In the late 18th century, in the pamphlet What is the Third Estate? (1789), about the legalistic denial of political rights to the common-folk majority of France, Emmanuel-Joseph Sieyès, said: "Consequently, if it be claimed that, under the French constitution, 200,000 individuals, out of 26 million citizens, constitute two-thirds of the common will, only one comment is possible: It is a claim that two and two make five."

Using the illogic of "two and two make five", Sieyès mocked the demagoguery of the Estates-General for assigning disproportionate voting power to the political minorities of France—the Clergy (First Estate) and the French nobility (Second Estate)—in relation to the Third Estate, the numeric and political majority of the citizens of France.

In the 19th century, in the novel Séraphîta (1834), about the nature of androgyny, Honoré de Balzac said:

Thus, you will never find, in all Nature, two identical objects; in the natural order, therefore, two and two can never make four, for, to attain that result, we must combine units that are exactly alike, and you know that it is impossible to find two leaves alike on the same tree, or two identical individuals in the same species of tree.

That axiom of your numeration, false in visible nature, is false likewise in the invisible universe of your abstractions, where the same variety is found in your ideas, which are the objects of the visible world extended by their interrelations; indeed, the differences are more striking there than elsewhere.

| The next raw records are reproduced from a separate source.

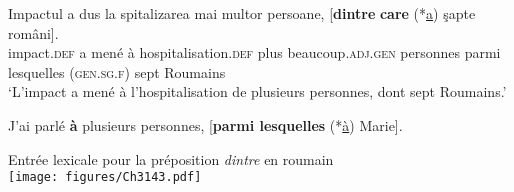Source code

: \ea \label{ch3:ex141}
\gll Impactul  a  dus  la  spitalizarea  mai  multor  persoane, [\textbf{dintre} \textbf{care}  (*\uline{a})  şapte  români].\\
impact.\textsc{def}  a  mené  à  hospitalisation.\textsc{def}  plus  beaucoup.\textsc{adj.gen}  personnes parmi  lesquelles  (\textsc{gen.sg.f)}  sept  Roumains\\
\glt ‘L’impact a mené à l’hospitalisation de plusieurs personnes, dont sept Roumains.’
\z 

\ea \label{ch3:ex142}
J’ai parlé \textbf{à} plusieurs personnes, [\textbf{parmi lesquelles} (*\uline{à}) Marie].
\z

\ea \label{ch3:ex143}
Entrée lexicale pour la préposition \textit{dintre} en roumain\\
\texttt{[image: figures/Ch3143.pdf]}


\z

In the pamphlet "Napoléon le Petit" (1852), about the limitations of the Second French Empire (1852–1870), such as majority political support for the monarchist coup d'Ḗtat, which installed Napoleon III (r. 1852–1870), and the French peoples' discarding from national politics the liberal values that informed the anti-monarchist Revolution, Victor Hugo said: "Now, get seven million, five hundred thousand votes to declare that two-and-two-make-five, that the straight line is the longest road, that the whole is less than its part; get it declared by eight millions, by ten millions, by a hundred millions of votes, you will not have advanced a step."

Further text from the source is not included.